# Work request:
Go over the entries below line by line, copying each one that contains the word "completed".

*** Opening Source data ***

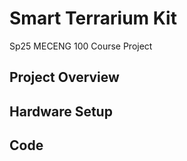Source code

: # Smart Terrarium Kit
Sp25 MECENG 100 Course Project

## Project Overview

## Hardware Setup

## Code
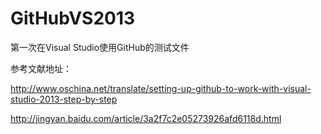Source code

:# GitHubVS2013
第一次在Visual Studio使用GitHub的测试文件

参考文献地址：

http://www.oschina.net/translate/setting-up-github-to-work-with-visual-studio-2013-step-by-step

http://jingyan.baidu.com/article/3a2f7c2e05273926afd6118d.html
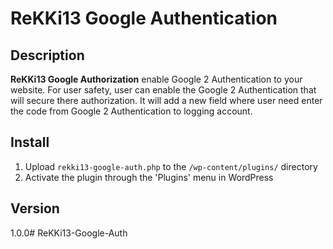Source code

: # ReKKi13 Google Authentication

## Description
**ReKKi13 Google Authorization** enable Google 2 Authentication to your website.
For user safety, user can enable the Google 2 Authentication that will secure there authorization.
It will add a new field where user need enter the code from Google 2 Authentication to logging account.

## Install
1) Upload `rekki13-google-auth.php` to the `/wp-content/plugins/` directory
2) Activate the plugin through the 'Plugins' menu in WordPress

## Version
1.0.0# ReKKi13-Google-Auth

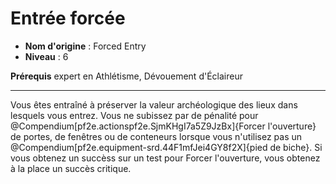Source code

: # Entrée forcée

 * **Nom d'origine** : Forced Entry
 * **Niveau** : 6


<p><span id="ctl00_MainContent_DetailedOutput"><strong>Prérequis</strong> expert en Athlétisme, Dévouement d'Éclaireur<br></span></p>
<hr>
<p>Vous êtes entraîné à préserver la valeur archéologique des lieux dans lesquels vous entrez. Vous ne subissez par de pénalité pour @Compendium[pf2e.actionspf2e.SjmKHgI7a5Z9JzBx]{Forcer l'ouverture} de portes, de fenêtres ou de conteneurs lorsque vous n'utilisez pas un @Compendium[pf2e.equipment-srd.44F1mfJei4GY8f2X]{pied de biche}. Si vous obtenez un succèss sur un test pour Forcer l'ouverture, vous obtenez à la place un succès critique.&nbsp;</p>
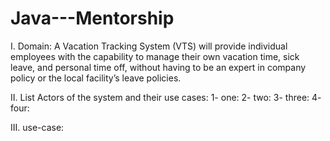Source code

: # Java---Mentorship

I.	Domain:
A Vacation Tracking System (VTS) will provide individual employees with the capability to manage their own vacation time, sick leave, and personal time off, without having to be an expert in company policy or the local facility’s leave policies.

II.	List Actors of the system and their use cases:
    1- one:	
    2- two:
    3- three:
    4- four:
    
III.	use-case:
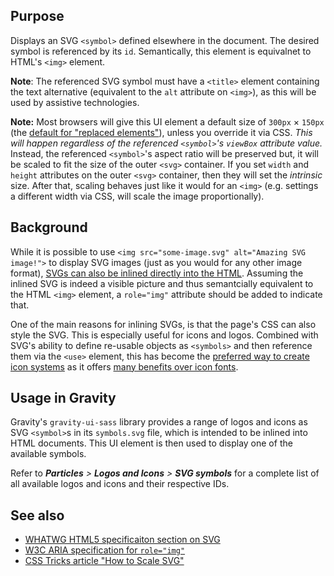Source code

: ## Purpose

Displays an SVG `<symbol>` defined elsewhere in the document. The desired symbol is referenced by its `id`. Semantically, this element is equivalnet to HTML's `<img>` element.

**Note**: The referenced SVG symbol must have a `<title>` element containing the text alternative (equivalent to the `alt` attribute on `<img>`), as this will be used by assistive technologies.

**Note:** Most browsers will give this UI element a default size of `300px` × `150px` (the [default for "replaced elements"](https://www.sitepoint.com/replaced-elements-html-myths-realities/)), unless you override it via CSS. _This will happen regardless of the referenced `<symbol>`'s `viewBox` attribute value._ Instead, the referenced `<symbol>`'s aspect ratio will be preserved but, it will be scaled to fit the size of the outer `<svg>` container. If you set `width` and `height` attributes on the outer `<svg>` container, then they will set the _intrinsic_ size. After that, scaling behaves just like it would for an `<img>` (e.g. settings a different width via CSS, will scale the image proportionally).


## Background

While it is possible to use `<img src="some-image.svg" alt="Amazing SVG image!">` to display SVG images (just as you would for any other image format), [SVGs can also be inlined directly into the HTML](https://css-tricks.com/using-svg/#article-header-id-7). Assuming the inlined SVG is indeed a visible picture and thus semantcially equivalent to the HTML `<img>` element, a `role="img"` attribute should be added to indicate that.

One of the main reasons for inlining SVGs, is that the page's CSS can also style the SVG. This is especially useful for icons and logos. Combined with SVG's ability to define re-usable objects as `<symbols>` and then reference them via the `<use>` element, this has become the [preferred way to create icon systems](https://css-tricks.com/svg-symbol-good-choice-icons/) as it offers [many benefits over icon fonts](https://css-tricks.com/icon-fonts-vs-svg/).


## Usage in Gravity


Gravity's `gravity-ui-sass` library provides a range of logos and icons as SVG `<symbol>`s in its `symbols.svg` file, which is intended to be inlined into HTML documents. This UI element is then used to display one of the available symbols.

Refer to _**Particles** > **Logos and Icons** > **SVG symbols**_ for a complete list of all available logos and icons and their respective IDs.


## See also

* [WHATWG HTML5 specificaiton section on SVG](https://html.spec.whatwg.org/#svg-0)
* [W3C ARIA specification for `role="img"`](https://www.w3.org/TR/wai-aria-1.1/#img)
* [CSS Tricks article "How to Scale SVG"](https://css-tricks.com/scale-svg/)

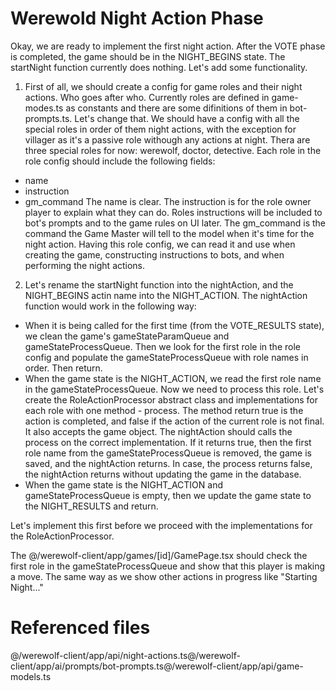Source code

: # Werewold Night Action Phase

Okay, we are ready to implement the first night action. After the VOTE phase is completed, the game should be in the NIGHT_BEGINS state. The startNight function currently does nothing. Let's add some functionality.

1. First of all, we should create a config for game roles and their night actions. Who goes after who. Currently roles are defined in game-modes.ts as constants and there are some difinitions of them in bot-prompts.ts. Let's change that. We should have a config with all the special roles in order of them night actions, with the exception for villager as it's a passive role withough any actions at night. Thera are three special roles for now: werewolf, doctor, detective. Each role in the role config should include the following fields:
- name
- instruction
- gm_command
The name is clear. The instruction is for the role owner player to explain what they can do. Roles instructions will be included to bot's prompts and to the game rules on UI later. The gm_command is the command the Game Master will tell to the model when it's time for the night action. Having this role config, we can read it and use when creating the game, constructing instructions to bots, and when performing the night actions.

2. Let's rename the startNight function into the nightAction, and the NIGHT_BEGINS actin name into the NIGHT_ACTION. The nightAction function would work in the following way:
- When it is being called for the first time (from the VOTE_RESULTS state), we clean the game's gameStateParamQueue and gameStateProcessQueue. Then we look for the first role in the role config and populate the gameStateProcessQueue with role names in order. Then return.
- When the game state is the NIGHT_ACTION, we read the first role name in the gameStateProcessQueue. Now we need to process this role. Let's create the RoleActionProcessor abstract class and implementations for each role with one method - process. The method return true is the action is completed, and false if the action of the current role is not final. It also accepts the game object. The nightAction should calls the process on the correct implementation. If it returns true, then the first role name from the gameStateProcessQueue is removed, the game is saved, and the nightAction returns. In case, the process returns false, the nightAction returns without updating the game in the database.
- When the game state is the NIGHT_ACTION and gameStateProcessQueue is empty, then we update the game state to the NIGHT_RESULTS and return.

Let's implement this first before we proceed with the implementations for the RoleActionProcessor.

The @/werewolf-client/app/games/[id]/GamePage.tsx  should check the first role in the gameStateProcessQueue and show that this player is making a move. The same way as we show other actions in progress like "Starting Night..."

# Referenced files

@/werewolf-client/app/api/night-actions.ts@/werewolf-client/app/ai/prompts/bot-prompts.ts@/werewolf-client/app/api/game-models.ts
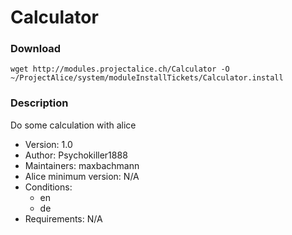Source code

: # Calculator

### Download
`wget http://modules.projectalice.ch/Calculator -O ~/ProjectAlice/system/moduleInstallTickets/Calculator.install`

### Description
Do some calculation with alice

- Version: 1.0
- Author: Psychokiller1888
- Maintainers: maxbachmann
- Alice minimum version: N/A
- Conditions:
  - en
  - de
- Requirements: N/A
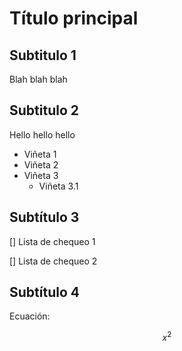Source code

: # Título principal

## Subtitulo 1

Blah blah blah

## Subtitulo 2

Hello hello hello

* Viñeta 1
* Viñeta 2
* Viñeta 3
  * Viñeta 3.1

## Subtítulo 3

[] Lista de chequeo 1

[] Lista de chequeo 2

## Subtítulo 4

Ecuación:

$$ x^2 $$
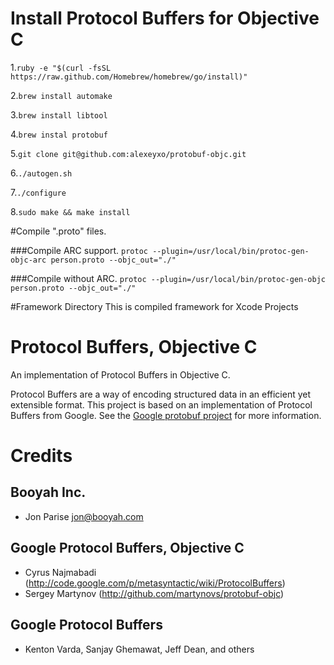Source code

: # Install Protocol Buffers for Objective C

   1.`ruby -e "$(curl -fsSL https://raw.github.com/Homebrew/homebrew/go/install)"`
   
   2.`brew install automake`
   
   3.`brew install libtool`
   
   4.`brew instal protobuf`

   5.`git clone git@github.com:alexeyxo/protobuf-objc.git`
   
   6.`./autogen.sh`

   7.`./configure`
  
   8.`sudo make && make install`

#Compile ".proto" files. 

 
###Compile ARC support.
   `protoc --plugin=/usr/local/bin/protoc-gen-objc-arc person.proto --objc_out="./"`

###Compile without ARC.
   `protoc --plugin=/usr/local/bin/protoc-gen-objc person.proto --objc_out="./"`

#Framework Directory
 This is compiled framework for Xcode Projects

# Protocol Buffers, Objective C

An implementation of Protocol Buffers in Objective C.

Protocol Buffers are a way of encoding structured data in an efficient yet extensible format.
This project is based on an implementation of Protocol Buffers from Google.  See the
[Google protobuf project][g-protobuf] for more information.

[g-protobuf]: http://code.google.com/p/protobuf/


# Credits

Booyah Inc.
-------------------------------------------------------------------------------
- Jon Parise <jon@booyah.com>


Google Protocol Buffers, Objective C
-------------------------------------------------------------------------------
- Cyrus Najmabadi  (http://code.google.com/p/metasyntactic/wiki/ProtocolBuffers)
- Sergey Martynov  (http://github.com/martynovs/protobuf-objc)


Google Protocol Buffers
-------------------------------------------------------------------------------
- Kenton Varda, Sanjay Ghemawat, Jeff Dean, and others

*** Closing Source data ***

# Response below:
Okay, we are ready to implement the first night action. After the VOTE phase is completed, the game should be in the NIGHT_BEGINS state. The startNight function currently does nothing. Let's add some functionality.
- When the game state is the NIGHT_ACTION, we read the first role name in the gameStateProcessQueue. Now we need to process this role. Let's create the RoleActionProcessor abstract class and implementations for each role with one method - process. The method return true is the action is completed, and false if the action of the current role is not final. It also accepts the game object. The nightAction should calls the process on the correct implementation. If it returns true, then the first role name from the gameStateProcessQueue is removed, the game is saved, and the nightAction returns. In case, the process returns false, the nightAction returns without updating the game in the database.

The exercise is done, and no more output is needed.